(WORK REQUEST):
In the entries below, find the lines with the word "hspace" and copy them.

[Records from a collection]
--- START ---
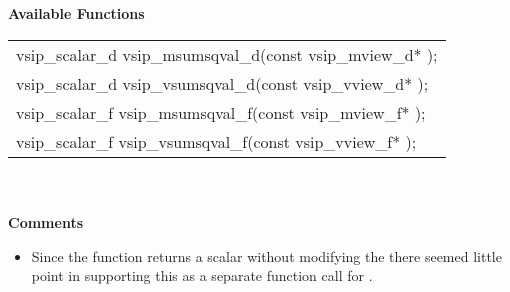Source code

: \\\cvsiplh
\\ \hspace*{.8cm} \vspace*{.1cm} \textbf{Available Functions }
\\ \hspace*{1.1cm} {
\ttfamily
\begin{tabular}[H]{l}
vsip\_scalar\_d vsip\_msumsqval\_d(const vsip\_mview\_d* );\\
vsip\_scalar\_d vsip\_vsumsqval\_d(const vsip\_vview\_d* );\\
vsip\_scalar\_f vsip\_msumsqval\_f(const vsip\_mview\_f* );\\
vsip\_scalar\_f vsip\_vsumsqval\_f(const vsip\_vview\_f* );\\
\end{tabular}
}
\\\pyjvsiph
{}
\\ \hspace*{.8cm} \textbf{Comments}
\\\hspace*{.9cm}\parbox{10.8cm}{\vspace*{.1cm}\begin{itemize}
\item{Since the  function returns a scalar without modifying the  there seemed little point in supporting this as a separate function call for \pyjv.}
\end{itemize}
}
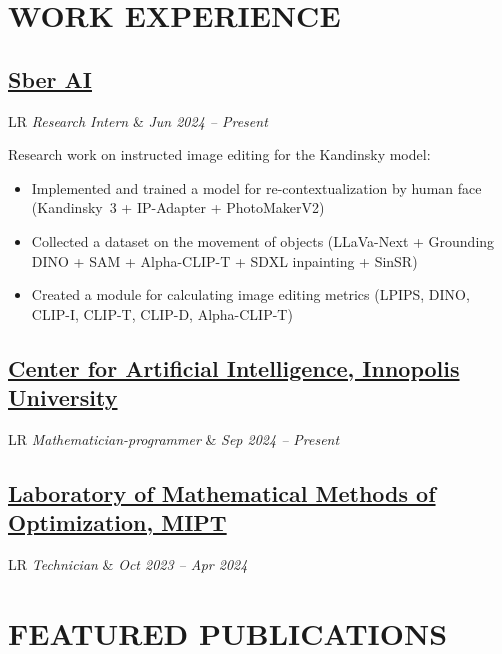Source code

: \documentclass[11pt,a4paper]{moderncv}
\newcommand*{\experienceentry}[4][1.5mm]{
    \subsection{#2} \vspace{-1.5mm}
    \begin{tabularx}{\textwidth}{LR}
        {\itshape #3} & {\itshape #4}
    \end{tabularx}
    \par\addvspace{#1}
}
\begin{document}
\maketitle
\vspace{-3em}

\begin{minipage}[t]{0.62\textwidth}

\section{WORK EXPERIENCE}
\experienceentry{\href{https://ai.sber.ru/en/about}{Sber AI}}{Research Intern}{Jun 2024 -- Present}{
    Research work on instructed image editing for the Kandinsky model:
    \begin{itemize}
        \item Implemented and trained a model for re-contextualization by human face (Kandinsky~3 + IP-Adapter + PhotoMakerV2)
        \item Collected a dataset on the movement of objects (LLaVa-Next + Grounding DINO + SAM + Alpha-CLIP-T + SDXL inpainting + SinSR)
        \item Created a module for calculating image editing metrics (LPIPS, DINO, CLIP-I, CLIP-T, CLIP-D, Alpha-CLIP-T)
    \end{itemize}
}
\experienceentry{\href{https://innopolis.university/en/centerforartificialintelligence/}{Center for Artificial Intelligence, Innopolis University}}{Mathematician-programmer}{Sep 2024 -- Present}
\experienceentry{\href{https://labmmo.ru/en}{Laboratory of Mathematical Methods of Optimization, MIPT}}{Technician}{Oct 2023 -- Apr 2024}

\section{FEATURED PUBLICATIONS}


\end{minipage}
\end{document}

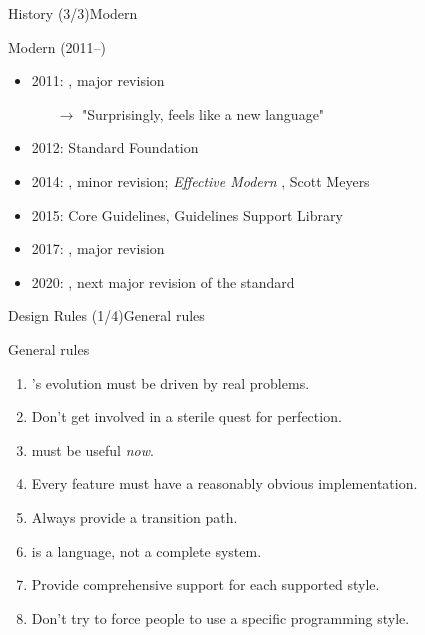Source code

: \begin{frame}{\CCLang History (3/3)}{Modern \CCLang}
  \begin{block}{Modern \CCLang (2011--)}
    \begin{itemize}
    \item
      2011: , major revision
      \begin{itemize}
      \item[$\to$]
        "Surprisingly,  feels like a new language"
      \end{itemize}
    \item
      2012: Standard \CCLang Foundation
    \item
      2014: , minor revision; \emph{Effective Modern \CCLang}, Scott Meyers
    \item
      2015: \CCLang Core Guidelines, Guidelines Support Library
    \item
      2017: , major revision
    \item
      2020: , next major revision of the standard
    \end{itemize}
  \end{block}
\end{frame}

\begin{frame}{Design Rules (1/4)}{General rules}
  \begin{block}{General rules}
    \begin{enumerate}
    \item
      \CCLang's evolution must be driven by real problems.
    \item
      Don't get involved in a sterile quest for perfection.
    \item
      \CCLang must be useful \emph{now}.
    \item
      Every feature must have a reasonably obvious implementation.
    \item
      Always provide a transition path.
    \item
      \CCLang is a language, not a complete system.
    \item
      Provide comprehensive support for each supported style.
    \item
      Don't try to force people to use a specific programming style.
    \end{enumerate}
  \end{block}
\end{frame}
--- END ---
(OUTPUT OF THE TASK):
\\ \hspace*{.8cm} \vspace*{.1cm} \textbf{Available Functions }
\\ \hspace*{1.1cm} {
\\ \hspace*{.8cm} \textbf{Comments}
\\\hspace*{.9cm}\parbox{10.8cm}{\vspace*{.1cm}\begin{itemize}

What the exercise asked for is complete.